Elle étendit la main sur le corps. Il y eut explosion de cris. Des hommes, des femmes s’élancèrent et vinrent aussi tendre leurs bras par dessus la bière. On étouffait de plus en plus, et il me semblait que l’odeur du sang m’importunait les narines.

On cria : Les parents ! les parents !

Et je vis Grazia, sa mère, et la mère d’Antioco s’approcher pour jurer aussi. Effisedda était près de moi ; je voulus la retenir ; mais elle me regarda d’un air indigné et superbe, et alla se joindre aux siens.

— Antioco ! dit Grazia, puisqu’il n’y a plus qu’une manière de t’aimer et de te servir dans la tombe, ton épouse jure de se consacrer à ta vengeance !

La petite Effisedda prit la parole à son tour :

— Antioco, dit-elle, tu étais pour moi un bon frère ! Jusqu’à ce que tu sois vengé, je crierai : Vengeance !… et si je puis frapper ton meurtrier, ne fût-ce qu’avec une pierre, je le ferai !

Ce fut une contagion : l’enfant avait donné la mesure dans laquelle tous pouvaient s’associer à la vengeance. En ce moment, si la présence de Nieddu eût été signalée dans Oliena, il fût mort lapidé.
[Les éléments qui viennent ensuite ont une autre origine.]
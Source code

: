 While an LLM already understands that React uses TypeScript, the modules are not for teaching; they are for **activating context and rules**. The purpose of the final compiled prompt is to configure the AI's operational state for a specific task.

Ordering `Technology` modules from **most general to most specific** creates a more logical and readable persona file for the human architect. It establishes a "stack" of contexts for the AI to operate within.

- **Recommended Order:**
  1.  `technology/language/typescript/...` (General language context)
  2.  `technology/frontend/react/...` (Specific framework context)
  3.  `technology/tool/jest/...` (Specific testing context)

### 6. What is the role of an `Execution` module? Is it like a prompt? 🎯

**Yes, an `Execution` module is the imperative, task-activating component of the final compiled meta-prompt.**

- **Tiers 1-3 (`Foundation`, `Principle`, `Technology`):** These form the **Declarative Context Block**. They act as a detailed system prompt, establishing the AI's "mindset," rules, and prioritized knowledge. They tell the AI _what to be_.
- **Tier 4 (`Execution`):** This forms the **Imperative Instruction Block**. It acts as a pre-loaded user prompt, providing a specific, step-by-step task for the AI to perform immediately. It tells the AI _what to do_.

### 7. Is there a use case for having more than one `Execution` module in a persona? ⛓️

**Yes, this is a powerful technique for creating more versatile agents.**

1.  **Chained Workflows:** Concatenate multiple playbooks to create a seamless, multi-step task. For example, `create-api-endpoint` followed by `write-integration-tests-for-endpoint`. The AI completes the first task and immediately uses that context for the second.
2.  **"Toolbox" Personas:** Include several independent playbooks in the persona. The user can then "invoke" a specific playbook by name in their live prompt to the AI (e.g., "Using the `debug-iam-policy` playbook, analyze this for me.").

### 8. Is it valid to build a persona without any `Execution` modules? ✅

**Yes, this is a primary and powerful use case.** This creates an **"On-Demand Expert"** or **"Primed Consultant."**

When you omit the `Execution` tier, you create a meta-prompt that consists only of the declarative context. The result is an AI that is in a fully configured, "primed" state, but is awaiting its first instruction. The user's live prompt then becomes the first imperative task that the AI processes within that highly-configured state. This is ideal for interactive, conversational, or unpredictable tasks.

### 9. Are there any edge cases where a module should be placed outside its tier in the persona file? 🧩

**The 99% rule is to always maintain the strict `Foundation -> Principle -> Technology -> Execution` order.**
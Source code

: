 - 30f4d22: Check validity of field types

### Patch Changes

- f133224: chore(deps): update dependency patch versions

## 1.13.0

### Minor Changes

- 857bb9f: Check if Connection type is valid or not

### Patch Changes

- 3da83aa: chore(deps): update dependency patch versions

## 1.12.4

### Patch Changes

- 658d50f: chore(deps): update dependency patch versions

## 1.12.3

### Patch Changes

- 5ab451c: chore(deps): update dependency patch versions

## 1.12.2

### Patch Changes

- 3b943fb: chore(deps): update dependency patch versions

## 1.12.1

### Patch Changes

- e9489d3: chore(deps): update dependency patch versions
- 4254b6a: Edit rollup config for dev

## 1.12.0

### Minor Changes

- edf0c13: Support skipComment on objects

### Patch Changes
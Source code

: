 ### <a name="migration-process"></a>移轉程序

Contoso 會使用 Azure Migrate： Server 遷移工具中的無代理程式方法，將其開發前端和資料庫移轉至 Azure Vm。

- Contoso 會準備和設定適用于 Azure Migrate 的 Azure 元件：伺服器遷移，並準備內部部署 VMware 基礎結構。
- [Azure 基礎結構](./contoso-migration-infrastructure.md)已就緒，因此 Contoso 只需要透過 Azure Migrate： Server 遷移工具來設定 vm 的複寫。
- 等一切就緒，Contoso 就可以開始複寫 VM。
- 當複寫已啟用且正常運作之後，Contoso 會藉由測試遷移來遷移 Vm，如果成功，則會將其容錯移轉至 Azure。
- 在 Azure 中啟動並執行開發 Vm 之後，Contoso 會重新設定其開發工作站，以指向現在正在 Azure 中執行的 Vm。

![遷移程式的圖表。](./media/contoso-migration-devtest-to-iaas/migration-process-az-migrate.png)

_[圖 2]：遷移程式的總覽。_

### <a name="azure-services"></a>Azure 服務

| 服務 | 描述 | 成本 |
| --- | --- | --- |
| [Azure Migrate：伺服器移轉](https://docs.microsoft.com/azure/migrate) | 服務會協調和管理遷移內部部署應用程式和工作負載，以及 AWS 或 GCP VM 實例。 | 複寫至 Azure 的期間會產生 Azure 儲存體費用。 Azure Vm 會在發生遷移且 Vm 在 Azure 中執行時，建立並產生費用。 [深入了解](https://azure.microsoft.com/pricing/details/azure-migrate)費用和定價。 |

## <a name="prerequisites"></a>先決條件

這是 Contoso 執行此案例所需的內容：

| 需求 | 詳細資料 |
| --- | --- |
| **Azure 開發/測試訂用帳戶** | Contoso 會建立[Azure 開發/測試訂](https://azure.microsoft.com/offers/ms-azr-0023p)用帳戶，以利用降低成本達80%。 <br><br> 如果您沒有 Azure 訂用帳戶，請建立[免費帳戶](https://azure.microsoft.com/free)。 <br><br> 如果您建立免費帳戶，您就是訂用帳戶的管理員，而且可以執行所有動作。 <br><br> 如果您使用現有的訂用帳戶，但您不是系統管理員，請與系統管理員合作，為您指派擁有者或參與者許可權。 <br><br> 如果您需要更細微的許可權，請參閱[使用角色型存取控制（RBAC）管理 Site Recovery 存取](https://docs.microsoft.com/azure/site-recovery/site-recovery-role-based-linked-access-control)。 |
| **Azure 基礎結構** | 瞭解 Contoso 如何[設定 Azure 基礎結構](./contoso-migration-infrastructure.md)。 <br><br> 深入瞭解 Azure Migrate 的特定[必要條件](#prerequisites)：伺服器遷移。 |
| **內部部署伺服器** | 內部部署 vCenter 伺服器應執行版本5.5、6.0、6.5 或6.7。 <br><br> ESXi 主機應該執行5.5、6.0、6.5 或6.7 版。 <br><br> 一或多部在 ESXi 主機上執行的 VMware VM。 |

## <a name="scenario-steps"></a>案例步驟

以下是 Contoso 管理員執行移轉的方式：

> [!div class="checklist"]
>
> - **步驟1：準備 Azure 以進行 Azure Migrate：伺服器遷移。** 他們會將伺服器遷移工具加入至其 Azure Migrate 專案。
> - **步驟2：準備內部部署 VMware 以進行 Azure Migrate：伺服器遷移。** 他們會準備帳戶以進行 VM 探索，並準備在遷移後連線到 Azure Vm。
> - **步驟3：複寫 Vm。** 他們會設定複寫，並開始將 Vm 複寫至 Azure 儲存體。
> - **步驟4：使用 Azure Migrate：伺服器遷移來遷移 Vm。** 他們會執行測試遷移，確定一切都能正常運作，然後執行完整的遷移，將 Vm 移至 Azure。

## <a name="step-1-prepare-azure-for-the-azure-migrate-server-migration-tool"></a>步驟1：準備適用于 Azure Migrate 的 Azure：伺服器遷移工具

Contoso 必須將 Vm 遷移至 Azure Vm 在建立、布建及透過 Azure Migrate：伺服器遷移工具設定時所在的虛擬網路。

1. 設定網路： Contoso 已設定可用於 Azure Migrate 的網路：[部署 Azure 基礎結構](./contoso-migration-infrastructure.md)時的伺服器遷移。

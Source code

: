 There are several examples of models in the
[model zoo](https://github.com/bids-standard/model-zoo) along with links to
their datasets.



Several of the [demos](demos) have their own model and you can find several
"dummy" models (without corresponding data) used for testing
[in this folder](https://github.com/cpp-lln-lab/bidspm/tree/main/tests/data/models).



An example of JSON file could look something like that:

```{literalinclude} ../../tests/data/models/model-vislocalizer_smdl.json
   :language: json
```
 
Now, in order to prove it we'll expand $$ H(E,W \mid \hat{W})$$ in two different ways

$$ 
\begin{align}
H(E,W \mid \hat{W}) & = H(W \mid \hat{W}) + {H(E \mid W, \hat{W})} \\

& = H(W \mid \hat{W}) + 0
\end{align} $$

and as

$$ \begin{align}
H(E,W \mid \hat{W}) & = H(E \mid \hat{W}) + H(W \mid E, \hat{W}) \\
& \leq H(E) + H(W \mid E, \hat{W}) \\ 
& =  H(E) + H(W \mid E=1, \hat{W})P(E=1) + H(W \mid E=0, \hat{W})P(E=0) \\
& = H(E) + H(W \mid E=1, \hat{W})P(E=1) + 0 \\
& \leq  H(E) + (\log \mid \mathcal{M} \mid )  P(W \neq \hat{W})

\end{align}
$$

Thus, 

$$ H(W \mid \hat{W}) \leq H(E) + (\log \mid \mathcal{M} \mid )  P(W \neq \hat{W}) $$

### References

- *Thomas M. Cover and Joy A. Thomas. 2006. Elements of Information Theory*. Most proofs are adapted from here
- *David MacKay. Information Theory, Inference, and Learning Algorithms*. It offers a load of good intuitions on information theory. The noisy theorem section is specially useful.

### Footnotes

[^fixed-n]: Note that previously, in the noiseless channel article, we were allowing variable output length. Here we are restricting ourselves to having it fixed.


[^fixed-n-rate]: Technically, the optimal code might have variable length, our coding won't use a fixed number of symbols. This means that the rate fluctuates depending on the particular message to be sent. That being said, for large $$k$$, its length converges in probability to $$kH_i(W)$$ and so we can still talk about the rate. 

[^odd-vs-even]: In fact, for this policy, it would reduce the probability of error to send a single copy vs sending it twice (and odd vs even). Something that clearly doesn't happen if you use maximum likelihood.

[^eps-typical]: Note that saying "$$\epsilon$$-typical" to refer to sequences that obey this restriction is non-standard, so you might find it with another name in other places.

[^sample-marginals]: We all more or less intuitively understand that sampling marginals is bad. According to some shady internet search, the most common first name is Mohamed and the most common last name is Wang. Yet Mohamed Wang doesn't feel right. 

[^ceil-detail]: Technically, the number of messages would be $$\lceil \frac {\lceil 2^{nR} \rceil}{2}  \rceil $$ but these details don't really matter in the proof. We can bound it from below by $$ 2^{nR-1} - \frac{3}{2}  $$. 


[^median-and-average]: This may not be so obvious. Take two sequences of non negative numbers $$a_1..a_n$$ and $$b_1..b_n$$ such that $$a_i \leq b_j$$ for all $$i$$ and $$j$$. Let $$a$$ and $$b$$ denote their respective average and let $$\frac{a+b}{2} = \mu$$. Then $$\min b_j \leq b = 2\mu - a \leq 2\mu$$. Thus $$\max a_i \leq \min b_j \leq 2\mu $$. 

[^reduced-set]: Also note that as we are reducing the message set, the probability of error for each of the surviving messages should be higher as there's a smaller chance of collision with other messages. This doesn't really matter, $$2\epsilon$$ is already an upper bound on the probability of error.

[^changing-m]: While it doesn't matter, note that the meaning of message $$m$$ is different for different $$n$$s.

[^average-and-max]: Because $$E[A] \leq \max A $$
On se précipita de tous les coins de la chambre, hommes, femmes, enfants, sur le mort et là, debout, pressés autour de la bière, gémissant, hurlant, ils tendirent tous leurs mains, et toutes les voix jurèrent… L’Effisia, au chevet du cercueil, une main levée en l’air, rayonnait d’une joie terrible, et ces deux visages qui dominaient la scène, celui de cette Pythie de la tradition vengeresse et celui du mort, s’ajoutaient en quelque sorte l’un à l’autre, et n’étaient pas moins effrayants l’un que l’autre ; car on sentait que, une fois le mort caché sous la terre, la Pythie resterait, âme implacable de la vendetta.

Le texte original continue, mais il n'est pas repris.